### PROMPT
How many lines in the records below contain the word "drop"? State only that number.

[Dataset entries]

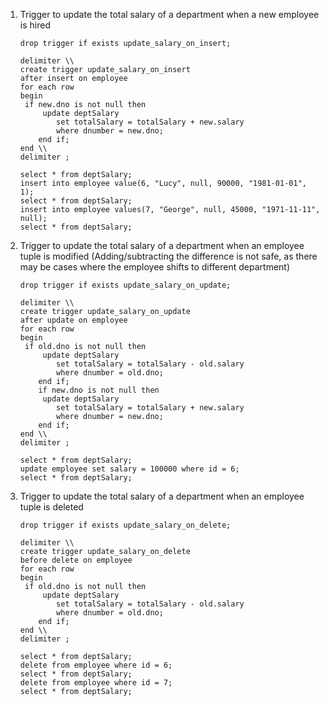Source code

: 1. Trigger to update the total salary of a department when a new employee is hired

   ```mysql
   drop trigger if exists update_salary_on_insert;
   
   delimiter \\
   create trigger update_salary_on_insert
   after insert on employee
   for each row
   begin
   	if new.dno is not null then
       	update deptSalary
           set totalSalary = totalSalary + new.salary
           where dnumber = new.dno;
       end if;
   end \\
   delimiter ;
   
   select * from deptSalary;
   insert into employee value(6, "Lucy", null, 90000, "1981-01-01", 1);
   select * from deptSalary;
   insert into employee values(7, "George", null, 45000, "1971-11-11", null);
   select * from deptSalary;
   ```

2. Trigger to update the total salary of a department when an employee tuple is modified
   (Adding/subtracting the difference is not safe, as there may be cases where the employee shifts to different department)

   ```mysql
   drop trigger if exists update_salary_on_update;
   
   delimiter \\
   create trigger update_salary_on_update
   after update on employee
   for each row
   begin
   	if old.dno is not null then
       	update deptSalary
           set totalSalary = totalSalary - old.salary
           where dnumber = old.dno;
       end if;
       if new.dno is not null then
       	update deptSalary
           set totalSalary = totalSalary + new.salary
           where dnumber = new.dno;
       end if;
   end \\
   delimiter ;
   
   select * from deptSalary;
   update employee set salary = 100000 where id = 6;
   select * from deptSalary;
   ```

3. Trigger to update the total salary of a department when an employee tuple is deleted

   ```mysql
   drop trigger if exists update_salary_on_delete;
   
   delimiter \\
   create trigger update_salary_on_delete
   before delete on employee
   for each row
   begin
   	if old.dno is not null then
       	update deptSalary
           set totalSalary = totalSalary - old.salary
           where dnumber = old.dno;
       end if;
   end \\
   delimiter ;
   
   select * from deptSalary;
   delete from employee where id = 6;
   select * from deptSalary;
   delete from employee where id = 7;
   select * from deptSalary;
   ```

### EXERCISE OUTPUT
3